### TRY IT
Everything in the listing should be transcribed exactly, apart from the pictures.

### EXERCISE DATA
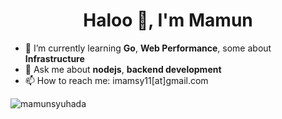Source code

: <h1 align="center">Haloo 👋, I'm Mamun</h1>


<!--START_SECTION:waka-->
<!--END_SECTION:waka-->

- 🌱 I’m currently learning **Go**, **Web Performance**, some about **Infrastructure**
- 💬 Ask me about **nodejs**, **backend development**
- 📫 How to reach me: imamsy11[at]gmail.com

<p align="left"> <img src="https://komarev.com/ghpvc/?username=mamunsyuhada" alt="mamunsyuhada" /> </p>
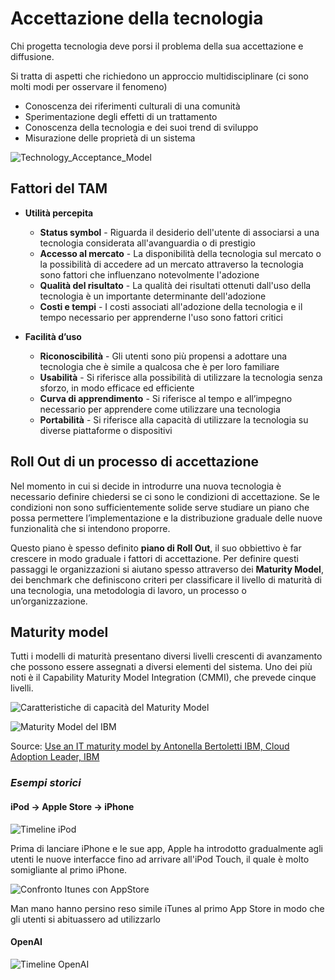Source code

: # Accettazione della tecnologia

Chi progetta tecnologia deve porsi il problema della sua accettazione e diffusione.

Si tratta di aspetti che richiedono un approccio multidisciplinare (ci sono molti modi per osservare il fenomeno)

- Conoscenza dei riferimenti culturali di una comunità
- Sperimentazione degli effetti di un trattamento
- Conoscenza della tecnologia e dei suoi trend di sviluppo
- Misurazione delle proprietà di un sistema
  
![Technology_Acceptance_Model](/img/LM4-AccettazioneDellaTecnologia/Technology_Acceptance_Model.png)

## Fattori del TAM

- **Utilità percepita**
  
  - **Status symbol** - Riguarda il desiderio dell'utente di associarsi a una tecnologia considerata
    all'avanguardia o di prestigio 
  - **Accesso al mercato** - La disponibilità della tecnologia sul mercato o la possibilità di accedere ad un
    mercato attraverso la tecnologia sono fattori che influenzano notevolmente l'adozione
  - **Qualità del risultato** - La qualità dei risultati ottenuti dall'uso della tecnologia è un importante
    determinante dell'adozione
  - **Costi e tempi** - I costi associati all'adozione della tecnologia e il tempo necessario per apprenderne l'uso
    sono fattori critici
    
- **Facilità d’uso**
  
  - **Riconoscibilità** - Gli utenti sono più propensi a adottare una tecnologia che è simile a qualcosa che è
    per loro familiare
  - **Usabilità** - Si riferisce alla possibilità di utilizzare la tecnologia senza sforzo, in modo efficace ed
    efficiente
  - **Curva di apprendimento** - Si riferisce al tempo e all’impegno necessario per apprendere come utilizzare
    una tecnologia
  - **Portabilità** - Si riferisce alla capacità di utilizzare la tecnologia su diverse piattaforme o dispositivi
    

## Roll Out di un processo di accettazione

Nel momento in cui si decide in introdurre una nuova tecnologia è necessario definire chiedersi se ci sono le condizioni di accettazione.
Se le condizioni non sono sufficientemente solide serve studiare un piano che possa permettere l’implementazione e la distribuzione graduale delle nuove funzionalità che si intendono proporre.

Questo piano è spesso definito **piano di Roll Out**, il suo obbiettivo è far crescere in modo graduale i fattori di accettazione.
Per definire questi passaggi le organizzazioni si aiutano spesso attraverso dei **Maturity Model**, dei benchmark che definiscono criteri per classificare il livello di maturità di una tecnologia, una metodologia di lavoro, un processo o un’organizzazione.

## Maturity model

Tutti i modelli di maturità presentano diversi livelli crescenti di avanzamento che possono essere assegnati a diversi elementi del sistema.
Uno dei più noti è il Capability Maturity Model Integration (CMMI), che prevede cinque livelli.

![Caratteristiche di capacità del Maturity Model](img/LM4-AccettazioneDellaTecnologia/Characteristics_of_Capability_Maturity_Model.png)

![Maturity Model del IBM](img/LM4-AccettazioneDellaTecnologia/maturity-model-IBM.png)

Source: [Use an IT maturity model by Antonella Bertoletti IBM, Cloud Adoption Leader, IBM](https://www.ibm.com/garage/method/practices/think/it-maturity-model/)

### *Esempi storici*

#### iPod -> Apple Store -> iPhone

![Timeline iPod](img/LM4-AccettazioneDellaTecnologia/ipod_timeline.png)

Prima di lanciare iPhone e le sue app, Apple ha introdotto gradualmente agli utenti le nuove interfacce fino ad arrivare all'iPod Touch, il quale è molto somigliante al primo iPhone.

![Confronto Itunes con AppStore](img/LM4-AccettazioneDellaTecnologia/itunes-appstore.jpg)

Man mano hanno persino reso simile iTunes al primo App Store in modo che gli utenti si abituassero ad utilizzarlo

#### OpenAI
![Timeline OpenAI](img/LM4-AccettazioneDellaTecnologia/OpenAI_timeline.png)

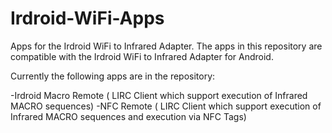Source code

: Irdroid-WiFi-Apps
=================

Apps for the Irdroid WiFi to Infrared Adapter. The apps in this repository are compatible with the Irdroid WiFi to Infrared
Adapter for Android.

Currently the following apps are in the repository:

-Irdroid Macro Remote ( LIRC Client which support execution of Infrared MACRO sequences)
-NFC Remote ( LIRC Client which support execution of Infrared MACRO sequences and execution via NFC Tags)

### SOLUTION TO THE PROBLEM
Source code

: <h1 align="center">Haloo 👋, I'm Mamun</h1>


<!--START_SECTION:waka-->
<!--END_SECTION:waka-->

- 🌱 I’m currently learning **Go**, **Web Performance**, some about **Infrastructure**
- 💬 Ask me about **nodejs**, **backend development**
- 📫 How to reach me: imamsy11[at]gmail.com

<p align="left"> <img src="https://komarev.com/ghpvc/?username=mamunsyuhada" alt="mamunsyuhada" /> </p>
Source code

: # Accettazione della tecnologia

Chi progetta tecnologia deve porsi il problema della sua accettazione e diffusione.

Si tratta di aspetti che richiedono un approccio multidisciplinare (ci sono molti modi per osservare il fenomeno)

- Conoscenza dei riferimenti culturali di una comunità
- Sperimentazione degli effetti di un trattamento
- Conoscenza della tecnologia e dei suoi trend di sviluppo
- Misurazione delle proprietà di un sistema
  
![Technology_Acceptance_Model](/img/LM4-AccettazioneDellaTecnologia/Technology_Acceptance_Model.png)

## Fattori del TAM

- **Utilità percepita**
  
  - **Status symbol** - Riguarda il desiderio dell'utente di associarsi a una tecnologia considerata
    all'avanguardia o di prestigio 
  - **Accesso al mercato** - La disponibilità della tecnologia sul mercato o la possibilità di accedere ad un
    mercato attraverso la tecnologia sono fattori che influenzano notevolmente l'adozione
  - **Qualità del risultato** - La qualità dei risultati ottenuti dall'uso della tecnologia è un importante
    determinante dell'adozione
  - **Costi e tempi** - I costi associati all'adozione della tecnologia e il tempo necessario per apprenderne l'uso
    sono fattori critici
    
- **Facilità d’uso**
  
  - **Riconoscibilità** - Gli utenti sono più propensi a adottare una tecnologia che è simile a qualcosa che è
    per loro familiare
  - **Usabilità** - Si riferisce alla possibilità di utilizzare la tecnologia senza sforzo, in modo efficace ed
    efficiente
  - **Curva di apprendimento** - Si riferisce al tempo e all’impegno necessario per apprendere come utilizzare
    una tecnologia
  - **Portabilità** - Si riferisce alla capacità di utilizzare la tecnologia su diverse piattaforme o dispositivi
    

## Roll Out di un processo di accettazione

Nel momento in cui si decide in introdurre una nuova tecnologia è necessario definire chiedersi se ci sono le condizioni di accettazione.
Se le condizioni non sono sufficientemente solide serve studiare un piano che possa permettere l’implementazione e la distribuzione graduale delle nuove funzionalità che si intendono proporre.

Questo piano è spesso definito **piano di Roll Out**, il suo obbiettivo è far crescere in modo graduale i fattori di accettazione.
Per definire questi passaggi le organizzazioni si aiutano spesso attraverso dei **Maturity Model**, dei benchmark che definiscono criteri per classificare il livello di maturità di una tecnologia, una metodologia di lavoro, un processo o un’organizzazione.

## Maturity model

Tutti i modelli di maturità presentano diversi livelli crescenti di avanzamento che possono essere assegnati a diversi elementi del sistema.
Uno dei più noti è il Capability Maturity Model Integration (CMMI), che prevede cinque livelli.

![Caratteristiche di capacità del Maturity Model](img/LM4-AccettazioneDellaTecnologia/Characteristics_of_Capability_Maturity_Model.png)

![Maturity Model del IBM](img/LM4-AccettazioneDellaTecnologia/maturity-model-IBM.png)

Source: [Use an IT maturity model by Antonella Bertoletti IBM, Cloud Adoption Leader, IBM](https://www.ibm.com/garage/method/practices/think/it-maturity-model/)

### *Esempi storici*

#### iPod -> Apple Store -> iPhone

![Timeline iPod](img/LM4-AccettazioneDellaTecnologia/ipod_timeline.png)

Prima di lanciare iPhone e le sue app, Apple ha introdotto gradualmente agli utenti le nuove interfacce fino ad arrivare all'iPod Touch, il quale è molto somigliante al primo iPhone.

![Confronto Itunes con AppStore](img/LM4-AccettazioneDellaTecnologia/itunes-appstore.jpg)

Man mano hanno persino reso simile iTunes al primo App Store in modo che gli utenti si abituassero ad utilizzarlo

#### OpenAI
![Timeline OpenAI](img/LM4-AccettazioneDellaTecnologia/OpenAI_timeline.png)

Source code

: Irdroid-WiFi-Apps
=================

Apps for the Irdroid WiFi to Infrared Adapter. The apps in this repository are compatible with the Irdroid WiFi to Infrared
Adapter for Android.

Currently the following apps are in the repository:

-Irdroid Macro Remote ( LIRC Client which support execution of Infrared MACRO sequences)
-NFC Remote ( LIRC Client which support execution of Infrared MACRO sequences and execution via NFC Tags)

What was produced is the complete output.